Judge Cannon doubts Trump’s claim that the FBI mishandled the Mar-a-Lago search

Fort Pierce, Fla. – U.S. District Judge Eileen M. Cannon signaled Friday that Donald Trump’s legal team does not believe his FBI agents provided false information to justify the Mar-a-Lago search — a potential blow to the former president’s efforts to disqualify key sources. In the secret documents case against him.

Trump’s lawyers asked Cannon for a so-called Franks hearing, an opportunity to show the government intentionally misled a magistrate judge when seeking a warrant to search classified material at Trump’s Mar-a-Lago, Florida home and private club. A year after he took office.

Defense lawyers, among others, argued that Justice Department officials should have written in the affidavit that sitting presidents are unique because they do not need security clearances to view sensitive government information. Cannon became suspicious.

“But he’s post-presidential,” he told Trump lawyer Emil Poe, adding that he didn’t see how the agent was wrong in this instance. “And I find it hard to see what language is needed.”

If Canon Franks agrees to a trial and rules in favor of the defense after that trial, he could throw out the evidence investigators gathered when they executed the search warrant — much of the evidence in the classified documents case.

The bar to allowing such an inquiry is high. Investigators generally must show substantial evidence that the information was intentionally false before judges will grant a finding.

Trump, the former president and Republican nominee for this year’s election, faces 40 counts of national security violations, including willfully withholding classified information and obstructing government efforts to retrieve it.

In addition to suggesting the government falsified information, his attorneys on Tuesday argued that the Mar-a-Lago search was politically motivated and too extensive, resulting in agents seizing personal items stored with classified material — something he has pushed into the bombshell and conspiracy. Terms on Social Media and Elsewhere.

The session held three days of hearings in Cannon’s courtroom. In the morning, he held a closed-door hearing on Trump’s efforts to suppress audio memos obtained by investigators from Evan Corcoran, one of Trump’s former lawyers. Prosecutors argued that the audio notes were exempt from the attorney-client privilege because of the crime-fraud exception, which states that communications made in furtherance of a crime may not be protected.

The judge also heard Trump’s motion to dismiss the entire case, which he argued had unconstitutional funding and the appointment of special counsel Jack Smith. He heard arguments on lawyers’ request for new restrictions on Trump’s public statements, barring him from publicly attacking law enforcement officials.

He did not issue rulings from the bench on any motion, meaning written decisions could come at any time.

On Tuesday, Trump’s team argued that Mar-a-Lago was so large that investigators should have conducted a much narrower search instead of the residences of former first lady Melania Trump and their son.

Cannon seemed interested in the government’s justification for searching Barron Trump’s room, but noted that because investigators did not take any items from the room, it was unclear what remedies Trump might have sought.

Trump and his family were not home at the time of the raid.

“Do you agree that paper work is the kind of thing that can be anywhere?” Cannon asked Poe.

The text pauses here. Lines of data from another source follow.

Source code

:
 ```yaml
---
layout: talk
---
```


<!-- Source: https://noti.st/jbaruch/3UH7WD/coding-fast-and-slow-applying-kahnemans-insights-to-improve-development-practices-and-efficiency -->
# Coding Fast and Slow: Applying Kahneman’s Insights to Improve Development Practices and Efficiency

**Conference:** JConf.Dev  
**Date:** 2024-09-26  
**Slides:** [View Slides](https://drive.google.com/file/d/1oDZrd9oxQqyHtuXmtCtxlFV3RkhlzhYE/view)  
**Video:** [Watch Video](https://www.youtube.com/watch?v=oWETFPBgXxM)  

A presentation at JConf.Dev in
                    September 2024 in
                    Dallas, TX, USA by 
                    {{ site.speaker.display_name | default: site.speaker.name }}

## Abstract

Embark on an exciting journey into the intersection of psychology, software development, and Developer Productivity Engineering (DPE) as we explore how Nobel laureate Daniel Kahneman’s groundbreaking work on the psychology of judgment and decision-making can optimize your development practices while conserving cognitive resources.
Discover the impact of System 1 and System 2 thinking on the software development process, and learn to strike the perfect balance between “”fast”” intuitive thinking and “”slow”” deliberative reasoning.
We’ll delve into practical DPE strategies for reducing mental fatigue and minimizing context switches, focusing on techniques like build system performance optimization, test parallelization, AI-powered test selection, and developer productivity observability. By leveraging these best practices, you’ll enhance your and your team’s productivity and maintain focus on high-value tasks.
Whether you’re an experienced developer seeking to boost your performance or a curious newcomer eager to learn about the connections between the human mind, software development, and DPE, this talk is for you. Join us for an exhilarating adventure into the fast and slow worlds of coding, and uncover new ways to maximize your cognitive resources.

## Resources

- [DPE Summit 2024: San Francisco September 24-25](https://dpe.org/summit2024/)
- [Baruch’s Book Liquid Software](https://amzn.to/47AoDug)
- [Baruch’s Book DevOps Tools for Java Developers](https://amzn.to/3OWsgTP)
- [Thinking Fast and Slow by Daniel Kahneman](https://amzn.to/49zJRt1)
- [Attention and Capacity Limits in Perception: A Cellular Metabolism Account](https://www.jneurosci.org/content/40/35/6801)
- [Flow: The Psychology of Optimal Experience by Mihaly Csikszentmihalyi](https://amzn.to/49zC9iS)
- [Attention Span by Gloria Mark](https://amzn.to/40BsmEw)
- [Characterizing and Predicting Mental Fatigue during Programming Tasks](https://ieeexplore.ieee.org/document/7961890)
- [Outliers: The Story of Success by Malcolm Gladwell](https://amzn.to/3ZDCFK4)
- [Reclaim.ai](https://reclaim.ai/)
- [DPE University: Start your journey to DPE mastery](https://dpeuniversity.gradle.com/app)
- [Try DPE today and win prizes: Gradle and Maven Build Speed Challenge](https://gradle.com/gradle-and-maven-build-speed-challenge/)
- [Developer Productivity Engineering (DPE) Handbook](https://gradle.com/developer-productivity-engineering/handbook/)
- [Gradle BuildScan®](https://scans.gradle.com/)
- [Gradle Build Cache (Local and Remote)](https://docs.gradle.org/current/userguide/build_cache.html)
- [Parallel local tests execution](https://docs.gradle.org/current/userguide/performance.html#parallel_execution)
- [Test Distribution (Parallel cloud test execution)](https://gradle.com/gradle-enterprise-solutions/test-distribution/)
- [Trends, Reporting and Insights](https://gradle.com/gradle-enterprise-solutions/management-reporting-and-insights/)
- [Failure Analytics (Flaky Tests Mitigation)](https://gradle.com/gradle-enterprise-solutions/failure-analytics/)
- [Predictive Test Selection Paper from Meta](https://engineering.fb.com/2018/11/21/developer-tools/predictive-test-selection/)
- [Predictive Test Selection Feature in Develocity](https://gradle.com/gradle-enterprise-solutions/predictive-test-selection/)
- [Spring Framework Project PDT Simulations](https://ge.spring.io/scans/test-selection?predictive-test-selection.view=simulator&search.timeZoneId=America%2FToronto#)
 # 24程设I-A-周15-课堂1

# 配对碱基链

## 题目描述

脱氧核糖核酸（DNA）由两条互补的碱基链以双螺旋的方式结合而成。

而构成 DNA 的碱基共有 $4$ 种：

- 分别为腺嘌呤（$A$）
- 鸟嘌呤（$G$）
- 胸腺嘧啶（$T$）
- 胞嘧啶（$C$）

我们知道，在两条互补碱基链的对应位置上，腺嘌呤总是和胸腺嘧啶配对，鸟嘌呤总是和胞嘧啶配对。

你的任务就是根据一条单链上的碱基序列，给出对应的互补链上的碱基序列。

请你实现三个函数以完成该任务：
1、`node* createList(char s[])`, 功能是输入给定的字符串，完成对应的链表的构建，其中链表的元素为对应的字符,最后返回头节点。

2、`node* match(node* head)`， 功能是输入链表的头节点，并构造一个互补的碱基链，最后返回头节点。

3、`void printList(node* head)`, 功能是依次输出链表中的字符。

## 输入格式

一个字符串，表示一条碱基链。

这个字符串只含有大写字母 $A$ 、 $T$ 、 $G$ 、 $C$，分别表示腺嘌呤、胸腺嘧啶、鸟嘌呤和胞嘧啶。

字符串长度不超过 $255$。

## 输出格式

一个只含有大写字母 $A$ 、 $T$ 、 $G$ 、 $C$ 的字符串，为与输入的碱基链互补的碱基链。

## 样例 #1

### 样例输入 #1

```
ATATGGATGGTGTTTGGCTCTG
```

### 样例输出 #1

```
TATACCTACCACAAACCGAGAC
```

Prosecutors backed the warrant and searched rooms Trump had access to — avoiding, for example, rooms where guests were staying. They said they had evidence that boxes containing important information had been moved when the government came searching, and may have been in several places on the property, including her son’s room.

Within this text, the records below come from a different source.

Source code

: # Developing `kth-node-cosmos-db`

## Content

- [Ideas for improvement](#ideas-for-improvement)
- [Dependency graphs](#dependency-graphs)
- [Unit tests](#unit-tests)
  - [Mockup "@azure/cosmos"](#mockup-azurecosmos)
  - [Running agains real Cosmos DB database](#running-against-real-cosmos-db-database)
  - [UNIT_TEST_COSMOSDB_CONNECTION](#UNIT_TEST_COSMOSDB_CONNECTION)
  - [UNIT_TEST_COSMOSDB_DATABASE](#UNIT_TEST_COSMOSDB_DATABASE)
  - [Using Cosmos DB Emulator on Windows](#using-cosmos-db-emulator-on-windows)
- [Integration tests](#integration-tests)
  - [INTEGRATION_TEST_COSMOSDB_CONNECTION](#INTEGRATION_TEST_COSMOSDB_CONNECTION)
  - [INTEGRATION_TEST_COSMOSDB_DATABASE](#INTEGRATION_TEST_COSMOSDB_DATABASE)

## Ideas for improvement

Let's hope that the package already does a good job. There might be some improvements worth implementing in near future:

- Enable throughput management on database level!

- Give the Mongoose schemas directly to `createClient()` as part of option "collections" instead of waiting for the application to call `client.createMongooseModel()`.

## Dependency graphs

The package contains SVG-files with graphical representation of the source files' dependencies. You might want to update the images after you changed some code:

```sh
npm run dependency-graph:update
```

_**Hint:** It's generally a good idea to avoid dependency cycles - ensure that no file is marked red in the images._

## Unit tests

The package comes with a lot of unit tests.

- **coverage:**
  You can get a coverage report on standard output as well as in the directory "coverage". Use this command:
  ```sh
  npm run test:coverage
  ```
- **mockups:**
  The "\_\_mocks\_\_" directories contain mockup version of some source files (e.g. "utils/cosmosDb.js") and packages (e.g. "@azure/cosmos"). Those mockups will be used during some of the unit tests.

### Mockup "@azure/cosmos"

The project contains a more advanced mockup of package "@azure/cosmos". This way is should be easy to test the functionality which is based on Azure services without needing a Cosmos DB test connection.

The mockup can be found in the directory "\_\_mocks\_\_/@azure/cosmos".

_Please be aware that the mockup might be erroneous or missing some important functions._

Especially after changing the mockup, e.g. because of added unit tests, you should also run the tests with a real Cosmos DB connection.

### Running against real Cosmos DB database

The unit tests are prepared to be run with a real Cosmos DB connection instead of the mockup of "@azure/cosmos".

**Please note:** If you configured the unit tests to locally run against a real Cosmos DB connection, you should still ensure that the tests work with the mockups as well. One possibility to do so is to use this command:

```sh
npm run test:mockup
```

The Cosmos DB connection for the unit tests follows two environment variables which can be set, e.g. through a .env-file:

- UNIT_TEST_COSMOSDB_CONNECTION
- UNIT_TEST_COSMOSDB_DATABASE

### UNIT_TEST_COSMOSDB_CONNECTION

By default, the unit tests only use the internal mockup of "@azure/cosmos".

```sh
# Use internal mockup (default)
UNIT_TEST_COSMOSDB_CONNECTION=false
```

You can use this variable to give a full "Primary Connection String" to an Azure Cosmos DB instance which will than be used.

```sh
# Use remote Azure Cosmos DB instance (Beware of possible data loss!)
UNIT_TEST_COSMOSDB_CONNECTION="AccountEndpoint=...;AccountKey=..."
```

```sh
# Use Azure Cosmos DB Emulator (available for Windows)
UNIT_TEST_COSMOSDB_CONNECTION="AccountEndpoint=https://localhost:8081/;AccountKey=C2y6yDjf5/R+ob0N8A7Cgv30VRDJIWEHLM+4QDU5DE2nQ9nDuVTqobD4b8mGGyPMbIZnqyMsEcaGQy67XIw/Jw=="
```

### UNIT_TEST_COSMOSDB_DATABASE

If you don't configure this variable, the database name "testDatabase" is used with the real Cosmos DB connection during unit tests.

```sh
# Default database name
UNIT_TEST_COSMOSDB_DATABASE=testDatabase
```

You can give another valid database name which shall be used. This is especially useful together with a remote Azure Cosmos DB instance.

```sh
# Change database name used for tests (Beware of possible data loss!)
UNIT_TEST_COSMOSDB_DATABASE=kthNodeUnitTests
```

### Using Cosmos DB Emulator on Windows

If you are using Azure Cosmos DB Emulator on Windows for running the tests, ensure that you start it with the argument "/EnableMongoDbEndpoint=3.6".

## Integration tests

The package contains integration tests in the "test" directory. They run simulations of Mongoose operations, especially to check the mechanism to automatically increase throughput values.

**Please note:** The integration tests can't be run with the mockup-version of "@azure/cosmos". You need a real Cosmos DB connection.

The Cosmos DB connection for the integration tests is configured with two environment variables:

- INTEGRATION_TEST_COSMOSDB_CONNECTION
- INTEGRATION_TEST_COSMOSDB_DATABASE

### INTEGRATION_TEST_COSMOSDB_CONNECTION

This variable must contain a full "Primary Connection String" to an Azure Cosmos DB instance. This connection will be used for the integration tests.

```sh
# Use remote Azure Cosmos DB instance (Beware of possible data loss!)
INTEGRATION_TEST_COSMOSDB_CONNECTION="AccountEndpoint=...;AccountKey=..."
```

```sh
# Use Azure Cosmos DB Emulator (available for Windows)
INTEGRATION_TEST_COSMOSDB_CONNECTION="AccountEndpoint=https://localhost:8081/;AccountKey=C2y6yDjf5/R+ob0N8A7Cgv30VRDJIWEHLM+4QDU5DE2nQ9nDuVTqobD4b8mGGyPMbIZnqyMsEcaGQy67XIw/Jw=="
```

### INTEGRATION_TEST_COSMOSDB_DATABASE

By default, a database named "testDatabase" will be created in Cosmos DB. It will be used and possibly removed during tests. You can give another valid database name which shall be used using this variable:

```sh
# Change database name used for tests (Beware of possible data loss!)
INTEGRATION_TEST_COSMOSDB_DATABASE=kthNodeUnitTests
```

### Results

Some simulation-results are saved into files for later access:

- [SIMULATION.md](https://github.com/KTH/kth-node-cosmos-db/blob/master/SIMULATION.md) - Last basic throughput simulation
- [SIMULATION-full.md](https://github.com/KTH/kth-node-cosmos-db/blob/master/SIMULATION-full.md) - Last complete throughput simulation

“At one point, the boxes were in the bathroom in the bathroom,” Assistant Special Counsel David Harbaugh told Cannon.

Harbaugh said it was absurd for Trump’s team to say the affidavit seeking the search warrant was misleading when investigators allowed Trump’s lawyer to attach a letter to the application.

“Mr. Trump has had an extraordinary opportunity, very rare, unprecedented in my experience,” Harbaugh said, “to say what he wants … to a search warrant submitted to a magistrate.”

The trial ended on a contentious note as frustration seemed to boil over in defense arguments by prosecutors. He complained that Harbaugh was “attempting to hijack the investigation” by Bowe, but Cannon, who had tangled with Harbaugh a day earlier, said he had nothing to worry about.

“There was no kidnapping,” Cannon said of the investigation. “It’s going to end.”

“It’s not fair,” Harbaugh said before being cut off.